Prérequis : Module 3 (Docker — containers, images), Module 2 (Réseau — services, ports)

En résumé : Tu passes de “1 serveur avec docker-compose” à un orchestrateur qui gère des dizaines de containers automatiquement. Kubernetes redémarre les containers qui crashent, répartit le traffic et permet de scaler en une commande.

Chemin alternatif : Ce module est optionnel. Le chemin principal du cursus est Modules 0 → 1 → 2 → 3 → 4 → 5 → 6. Kubernetes est une branche parallèle qui part du Module 3 (Docker). Tu n’as pas besoin d’avoir fait les Modules 5-7 pour le suivre. Si tu débutes, concentre-toi sur le chemin principal et reviens ici plus tard.

Le problème : Tu as 1 serveur avec docker-compose, ça marche. Mais si tu as 50 containers sur 10 serveurs ? Qui redémarre un container qui crash à 3h du matin ? Qui répartit le traffic entre les containers ? Qui fait un deployment sans downtime ?

Kubernetes (K8s) est un orchestrateur — un programme qui coordonne et gère automatiquement un grand nombre de containers sur plusieurs machines.
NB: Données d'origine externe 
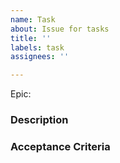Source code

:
 ```yaml
---
name: Task
about: Issue for tasks
title: ''
labels: task
assignees: ''

---
```


Epic:

### Description


### Acceptance Criteria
Tu lui dis “je veux 3 copies de mon backend qui tournent en permanence”, et il se débrouille : où les placer, les redémarrer si elles crashent (self-healing = auto-réparation), répartir le traffic entre elles.

Les analogies (restaurant) :

  • Pod = un cuisinier à son poste
  • Deployment = “garde toujours 3 cuisiniers pasta en service”
  • Service = le serveur qui route les commandes aux bons cuisiniers
  • Node = une cuisine (un serveur physique/virtuel)
  • Un cuisinier tombe malade ? Le manager en embauche un nouveau automatiquement.
┌─── Control Plane (le cerveau) ─────────────────┐
│ API Server = le réceptionniste │
│ Scheduler = celui qui assigne les tâches │
│ etcd = le carnet d'adresses │
│ Controller = celui qui vérifie que tout va │
└─────────────────────────────────────────────────┘
├── Node 1 (une machine)
│ ├── Pod (backend)
│ └── Pod (frontend)
└── Node 2 (une machine)
├── Pod (backend)
└── Pod (backend)
  • Control Plane : décide OÙ placer les pods, surveille tout
  • Node : une machine qui fait tourner les pods
  • kubelet : l’agent sur chaque node qui communique avec le control plane

Minikube crée un cluster Kubernetes local (un seul node) pour apprendre.

Fenêtre de terminal
# Installer kubectl (le client)
# -L = suivre les redirections, -O = sauvegarder avec le nom original du fichier
# $(...) = exécuter la commande entre parenthèses et utiliser le résultat (récupère la dernière version)
curl -LO "https://dl.k8s.io/release/$(curl -L -s https://dl.k8s.io/release/stable.txt)/bin/linux/amd64/kubectl"
# install = copier le fichier avec les bonnes permissions (exécutable par tous)
sudo install -o root -g root -m 0755 kubectl /usr/local/bin/kubectl
kubectl version --client
# Client Version: v1.x.x
# Installer minikube
curl -LO https://storage.googleapis.com/minikube/releases/latest/minikube-linux-amd64
sudo install minikube-linux-amd64 /usr/local/bin/minikube
# Lancer le cluster
minikube start
# 🎉 minikube v1.x.x
# ✅ Using the docker driver
# 🏄 Done! kubectl is now configured to use "minikube"
kubectl get nodes
# NAME STATUS ROLES AGE VERSION
# minikube Ready control-plane 1m v1.x.x

L’unité de base. Un pod = un ou plusieurs containers qui tournent ensemble. En pratique, 1 pod = 1 container.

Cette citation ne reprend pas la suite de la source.